Daoud and Achmet, their spades over their shoulders, left the cemetery, the latter the strangest, quaintest, most outlandish figure ever seen on a Carolina road. Mr. Jelnik and I, with Boris close beside us, walked more slowly.

"Shall you go on with the search?" I ventured presently.

"But where shall I begin now?" he wondered. "I have searched everything and every place searchable."

"If Shooba hid them anywhere outside of that room, it must have been in some place that Jessamine herself knew and could get at if she wished; some particular place where nobody would dream of looking for them. Women always choose hiding-places like that, and the notion would suit Shooba's grim humor," I said.

"They who knew every nook and cranny of the house searched it pretty thoroughly at the time," he reminded me. "I have fine-combed it myself."
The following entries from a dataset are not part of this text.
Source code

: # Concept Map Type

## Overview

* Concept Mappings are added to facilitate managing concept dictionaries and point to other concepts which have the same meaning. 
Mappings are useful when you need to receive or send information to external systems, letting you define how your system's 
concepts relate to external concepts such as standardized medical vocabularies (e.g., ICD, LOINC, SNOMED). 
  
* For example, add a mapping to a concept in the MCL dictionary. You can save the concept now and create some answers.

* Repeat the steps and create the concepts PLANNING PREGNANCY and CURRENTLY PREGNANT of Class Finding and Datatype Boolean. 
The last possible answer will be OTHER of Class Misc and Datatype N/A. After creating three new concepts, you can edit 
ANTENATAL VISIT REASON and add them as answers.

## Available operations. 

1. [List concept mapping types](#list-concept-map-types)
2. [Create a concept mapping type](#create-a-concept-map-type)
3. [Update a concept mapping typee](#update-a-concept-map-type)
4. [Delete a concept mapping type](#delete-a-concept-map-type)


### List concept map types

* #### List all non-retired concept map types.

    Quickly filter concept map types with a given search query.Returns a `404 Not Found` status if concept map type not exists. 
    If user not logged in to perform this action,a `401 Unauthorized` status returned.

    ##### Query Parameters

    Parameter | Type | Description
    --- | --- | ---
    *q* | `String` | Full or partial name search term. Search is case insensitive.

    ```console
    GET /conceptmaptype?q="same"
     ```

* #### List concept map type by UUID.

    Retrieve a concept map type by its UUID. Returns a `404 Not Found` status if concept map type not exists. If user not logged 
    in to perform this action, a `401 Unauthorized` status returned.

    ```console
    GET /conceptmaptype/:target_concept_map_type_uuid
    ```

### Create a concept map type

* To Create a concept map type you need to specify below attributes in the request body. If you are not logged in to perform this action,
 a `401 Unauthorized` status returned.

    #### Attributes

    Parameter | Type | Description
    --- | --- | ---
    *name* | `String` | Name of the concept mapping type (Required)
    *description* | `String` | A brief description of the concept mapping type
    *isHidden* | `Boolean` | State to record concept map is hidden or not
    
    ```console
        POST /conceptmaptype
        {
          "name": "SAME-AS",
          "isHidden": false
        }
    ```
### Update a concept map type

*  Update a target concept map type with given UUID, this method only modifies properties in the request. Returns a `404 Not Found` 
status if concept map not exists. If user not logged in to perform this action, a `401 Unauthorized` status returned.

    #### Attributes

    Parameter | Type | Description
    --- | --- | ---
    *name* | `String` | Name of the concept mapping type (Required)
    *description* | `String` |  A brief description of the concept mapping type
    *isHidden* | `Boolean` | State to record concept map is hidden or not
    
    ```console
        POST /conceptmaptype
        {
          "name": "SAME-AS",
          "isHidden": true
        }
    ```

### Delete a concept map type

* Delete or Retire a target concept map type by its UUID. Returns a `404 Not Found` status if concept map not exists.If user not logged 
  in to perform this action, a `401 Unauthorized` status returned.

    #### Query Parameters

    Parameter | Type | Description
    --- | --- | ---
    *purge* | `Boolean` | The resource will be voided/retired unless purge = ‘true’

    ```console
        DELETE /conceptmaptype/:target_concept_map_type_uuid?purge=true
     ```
"I am so sorry! I wanted you to find them. But the fact that you didn't surely couldn't make very much difference to you. One's happiness doesn't depend upon anything so problematical."

He hesitated. "Aside from their value, which is by no means inconsiderable, I—well, they would have made certain things easier for me. I should then have been in a better position to do what I want to do."

"Oh! You had some definite plan which hinged upon your finding them?"

He was silent for a space, as if considering within himself just how far he could admit me into his confidence.

"At first, it was a matter of family pride with me to clear up this mystery. Later—I wanted to have the Hynds jewels in my possession, that I might ask the woman I love to marry me." His voice vibrated like a violin string.